*What is required*. Reproduce all the entries exactly and keep the pictures out.
* * *
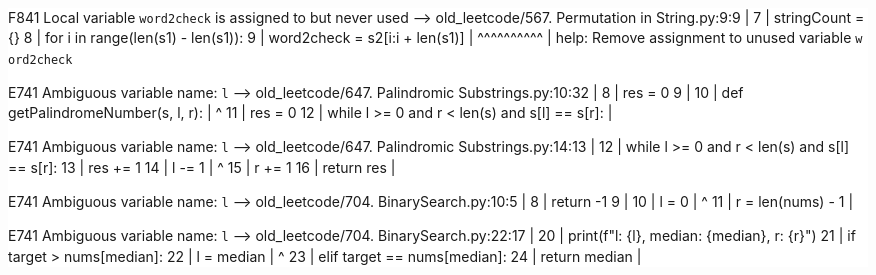 F841 Local variable `word2check` is assigned to but never used
 --> old_leetcode/567. Permutation in String.py:9:9
  |
7 |     stringCount = {}
8 |     for i in range(len(s1) - len(s1)):
9 |         word2check = s2[i:i + len(s1)]
  |         ^^^^^^^^^^
  |
help: Remove assignment to unused variable `word2check`

E741 Ambiguous variable name: `l`
  --> old_leetcode/647. Palindromic Substrings.py:10:32
   |
 8 |     res = 0
 9 |
10 |     def getPalindromeNumber(s, l, r):
   |                                ^
11 |         res = 0
12 |         while l >= 0 and r < len(s) and s[l] == s[r]:
   |

E741 Ambiguous variable name: `l`
  --> old_leetcode/647. Palindromic Substrings.py:14:13
   |
12 |         while l >= 0 and r < len(s) and s[l] == s[r]:
13 |             res += 1
14 |             l -= 1
   |             ^
15 |             r += 1
16 |         return res
   |

E741 Ambiguous variable name: `l`
  --> old_leetcode/704. BinarySearch.py:10:5
   |
 8 |             return -1
 9 |
10 |     l = 0
   |     ^
11 |     r = len(nums) - 1
   |

E741 Ambiguous variable name: `l`
  --> old_leetcode/704. BinarySearch.py:22:17
   |
20 |             print(f"l: {l}, median: {median}, r: {r}")
21 |             if target > nums[median]:
22 |                 l = median
   |                 ^
23 |             elif target == nums[median]:
24 |                 return median
   |
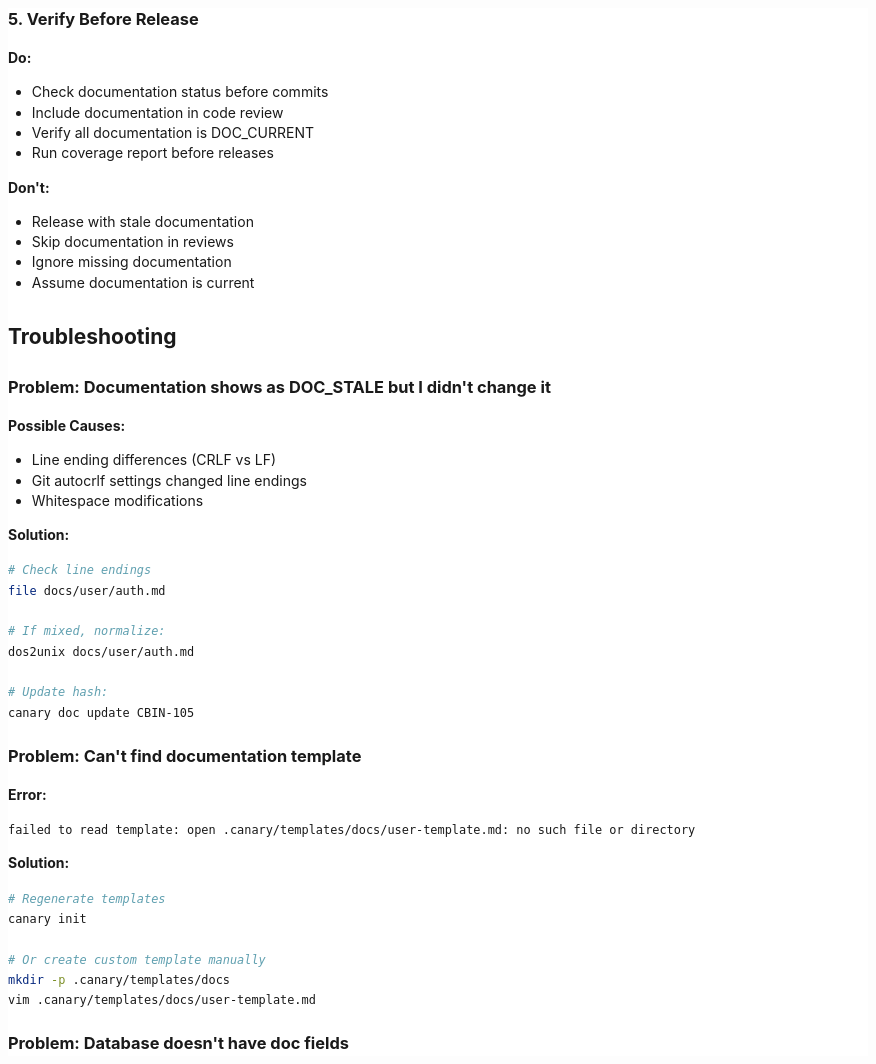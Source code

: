 ### 5. Verify Before Release

**Do:**
- Check documentation status before commits
- Include documentation in code review
- Verify all documentation is DOC_CURRENT
- Run coverage report before releases

**Don't:**
- Release with stale documentation
- Skip documentation in reviews
- Ignore missing documentation
- Assume documentation is current

## Troubleshooting

### Problem: Documentation shows as DOC_STALE but I didn't change it

**Possible Causes:**
- Line ending differences (CRLF vs LF)
- Git autocrlf settings changed line endings
- Whitespace modifications

**Solution:**
```bash
# Check line endings
file docs/user/auth.md

# If mixed, normalize:
dos2unix docs/user/auth.md

# Update hash:
canary doc update CBIN-105
```

### Problem: Can't find documentation template

**Error:**
```
failed to read template: open .canary/templates/docs/user-template.md: no such file or directory
```

**Solution:**
```bash
# Regenerate templates
canary init

# Or create custom template manually
mkdir -p .canary/templates/docs
vim .canary/templates/docs/user-template.md
```

### Problem: Database doesn't have doc fields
* * *
*Answer for this exercise*.
 F841 Local variable `word2check` is assigned to but never used
 --> old_leetcode/567. Permutation in String.py:9:9
  |
7 |     stringCount = {}
8 |     for i in range(len(s1) - len(s1)):
9 |         word2check = s2[i:i + len(s1)]
  |         ^^^^^^^^^^
  |
help: Remove assignment to unused variable `word2check`

E741 Ambiguous variable name: `l`
  --> old_leetcode/647. Palindromic Substrings.py:10:32
   |
 8 |     res = 0
 9 |
10 |     def getPalindromeNumber(s, l, r):
   |                                ^
11 |         res = 0
12 |         while l >= 0 and r < len(s) and s[l] == s[r]:
   |

E741 Ambiguous variable name: `l`
  --> old_leetcode/647. Palindromic Substrings.py:14:13
   |
12 |         while l >= 0 and r < len(s) and s[l] == s[r]:
13 |             res += 1
14 |             l -= 1
   |             ^
15 |             r += 1
16 |         return res
   |

E741 Ambiguous variable name: `l`
  --> old_leetcode/704. BinarySearch.py:10:5
   |
 8 |             return -1
 9 |
10 |     l = 0
   |     ^
11 |     r = len(nums) - 1
   |

E741 Ambiguous variable name: `l`
  --> old_leetcode/704. BinarySearch.py:22:17
   |
20 |             print(f"l: {l}, median: {median}, r: {r}")
21 |             if target > nums[median]:
22 |                 l = median
   |                 ^
23 |             elif target == nums[median]:
24 |                 return median
   |
Source code

: ### 5. Verify Before Release

**Do:**
- Check documentation status before commits
- Include documentation in code review
- Verify all documentation is DOC_CURRENT
- Run coverage report before releases

**Don't:**
- Release with stale documentation
- Skip documentation in reviews
- Ignore missing documentation
- Assume documentation is current

## Troubleshooting

### Problem: Documentation shows as DOC_STALE but I didn't change it

**Possible Causes:**
- Line ending differences (CRLF vs LF)
- Git autocrlf settings changed line endings
- Whitespace modifications

**Solution:**
```bash
# Check line endings
file docs/user/auth.md

# If mixed, normalize:
dos2unix docs/user/auth.md

# Update hash:
canary doc update CBIN-105
```

### Problem: Can't find documentation template

**Error:**
```
failed to read template: open .canary/templates/docs/user-template.md: no such file or directory
```

**Solution:**
```bash
# Regenerate templates
canary init

# Or create custom template manually
mkdir -p .canary/templates/docs
vim .canary/templates/docs/user-template.md
```

### Problem: Database doesn't have doc fields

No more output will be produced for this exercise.